Here are five phrases to include in the final paragraph of your cover letter that will help you seal the deal for your next interview:
1. “I am very excited to learn more about this opportunity and share how I will be a great fit for XYZ Corporation.” Strong cover letter closings are enthusiastic and confident. You want the reader to have the impression you are truly passionate about the position and working for their company. This statement will also illustrate your ability to fit into the company culture and how your personality and work ethic is exactly what they’re looking for.

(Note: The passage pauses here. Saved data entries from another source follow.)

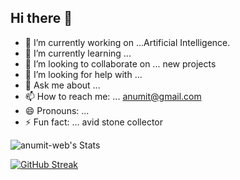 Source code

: ## Hi there 👋

<!--
**anumit-web/anumit-web** is a ✨ _special_ ✨ repository because its `README.md` (this file) appears on your GitHub profile.

Here are some ideas to get you started:

-->

- 🔭 I’m currently working on ...Artificial Intelligence.
- 🌱 I’m currently learning ... 
- 👯 I’m looking to collaborate on ... new projects
- 🤔 I’m looking for help with ...
- 💬 Ask me about ... 
- 📫 How to reach me: ... anumit@gmail.com
- 😄 Pronouns: ... 
- ⚡ Fun fact: ... avid stone collector


![anumit-web's Stats](https://github-readme-stats.vercel.app/api?username=anumit-web&theme=maroongold&show_icons=true&hide_border=false&count_private=true)

[![GitHub Streak](https://streak-stats.demolab.com?user=anumit-web&theme=neon-blurange)](https://git.io/streak-stats)

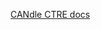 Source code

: [CANdle CTRE docs](https://store.ctr-electronics.com/content/api/java/html/classcom_1_1ctre_1_1phoenix_1_1led_1_1_c_a_ndle.html) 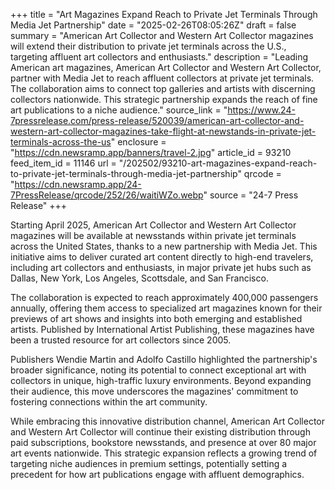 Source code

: +++
title = "Art Magazines Expand Reach to Private Jet Terminals Through Media Jet Partnership"
date = "2025-02-26T08:05:26Z"
draft = false
summary = "American Art Collector and Western Art Collector magazines will extend their distribution to private jet terminals across the U.S., targeting affluent art collectors and enthusiasts."
description = "Leading American art magazines, American Art Collector and Western Art Collector, partner with Media Jet to reach affluent collectors at private jet terminals. The collaboration aims to connect top galleries and artists with discerning collectors nationwide. This strategic partnership expands the reach of fine art publications to a niche audience."
source_link = "https://www.24-7pressrelease.com/press-release/520039/american-art-collector-and-western-art-collector-magazines-take-flight-at-newstands-in-private-jet-terminals-across-the-us"
enclosure = "https://cdn.newsramp.app/banners/travel-2.jpg"
article_id = 93210
feed_item_id = 11146
url = "/202502/93210-art-magazines-expand-reach-to-private-jet-terminals-through-media-jet-partnership"
qrcode = "https://cdn.newsramp.app/24-7PressRelease/qrcode/252/26/waitiWZo.webp"
source = "24-7 Press Release"
+++

<p>Starting April 2025, American Art Collector and Western Art Collector magazines will be available at newsstands within private jet terminals across the United States, thanks to a new partnership with Media Jet. This initiative aims to deliver curated art content directly to high-end travelers, including art collectors and enthusiasts, in major private jet hubs such as Dallas, New York, Los Angeles, Scottsdale, and San Francisco.</p><p>The collaboration is expected to reach approximately 400,000 passengers annually, offering them access to specialized art magazines known for their previews of art shows and insights into both emerging and established artists. Published by International Artist Publishing, these magazines have been a trusted resource for art collectors since 2005.</p><p>Publishers Wendie Martin and Adolfo Castillo highlighted the partnership's broader significance, noting its potential to connect exceptional art with collectors in unique, high-traffic luxury environments. Beyond expanding their audience, this move underscores the magazines' commitment to fostering connections within the art community.</p><p>While embracing this innovative distribution channel, American Art Collector and Western Art Collector will continue their existing distribution through paid subscriptions, bookstore newsstands, and presence at over 80 major art events nationwide. This strategic expansion reflects a growing trend of targeting niche audiences in premium settings, potentially setting a precedent for how art publications engage with affluent demographics.</p> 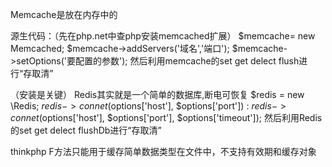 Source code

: Memcache是放在内存中的

源生代码：（先在php.net中查php安装memcached扩展）
$memcache= new Memcached;
$memcache->addServers('域名','端口');
$memcache->setOptions('要配置的参数');
然后利用memcache的set get delect flush进行“存取清”


（安装是关键）
Redis其实就是一个简单的数据库,断电可恢复
 $redis  = new \Redis;
 $redis->connet($options['host'], $options['port']) :
 $redis->connet($options['host'], $options['port'], $options['timeout']);
然后利用Redis的set get delect flushDb进行“存取清”



thinkphp F方法只能用于缓存简单数据类型在文件中，不支持有效期和缓存对象
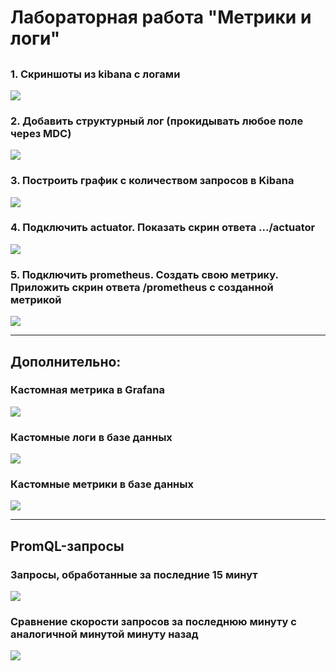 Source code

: # Лабораторная работа "Метрики и логи"

##  

### 1. Cкриншоты из kibana с логами

![](/screenshots/1_kibana_with_logs.png)

### 2. Добавить структурный лог (прокидывать любое поле через MDC)

![](/screenshots/2_add_structure_log.png)

### 3. Построить график с количеством запросов в Kibana

![](/screenshots/3_request_count_treemap.png)

### 4. Подключить actuator. Показать скрин ответа .../actuator

![](/screenshots/4_actuator.png)

### 5. Подключить prometheus. Создать свою метрику. Приложить скрин ответа /prometheus с созданной метрикой

![](/screenshots/5_own_metric_in_prometheus.png)

---

## Дополнительно:

### Кастомная метрика в Grafana

![](/screenshots/6_own_metric_in_grafana.png)

### Кастомные логи в базе данных

![](/screenshots/7_logs_in_database.png)

### Кастомные метрики в базе данных

![](/screenshots/8_metrics_in_database.png)

---

## PromQL-запросы

### Запросы, обработанные за последние 15 минут

![](/screenshots/9_new_metrics_amount.png)

### Сравнение скорости запросов за последнюю минуту с аналогичной минутой минуту назад

![](/screenshots/10_new_metrics_compare_rate.png)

2. “I believe this is a position where my passion for this industry will grow because of the XYZ opportunities you provide for your employees.” It’s always a good idea to explain what you find attractive about working for the company and how you want to bring your passions to the table. By doing this, you can illustrate how much thought you dedicated to applying for the position and how much you care about becoming a part of the company.
3. “If I am offered this position, I will be ready to hit the ground running and help XYZ Company exceed its own expectations for success.” By adding this piece to your conclusion, you will be able to add some flare and excitement to your cover letter. The reader will become intrigued by your enthusiasm to “hit the ground running.” Employers look for candidates who are prepared for the position and are easy to train. Therefore, this phrase will definitely raise some curiosity and the reader will want to discover what you have to offer for their company.
4. “I would appreciate the opportunity to meet with you to discuss how my qualifications will be beneficial to your organization’s success.” Remember, you want to make it clear in your cover letter how the employer will benefit from your experience and qualifications. You want to also express how your goal is to help the organization succeed, not how the position will contribute to your personal success.
5. “I will call you next Tuesday to follow up on my application and arrange for an interview.” The most essential part of your closing is your “call to action” statement. Remember, the purpose of your cover letter is to land an interview. Don’t end your cover letter saying you’ll hope to get in touch. Explain to the reader the exact day and how you will be contacting them. When you state you will be following up with the employer, make sure you do it!
Remember, the closing of your cover letter is the most important element that will help you land your next interview. By crafting a strong, confident, and enthusiastic closing paragraph, you will leave the reader feeling like you could be the best candidate for the position.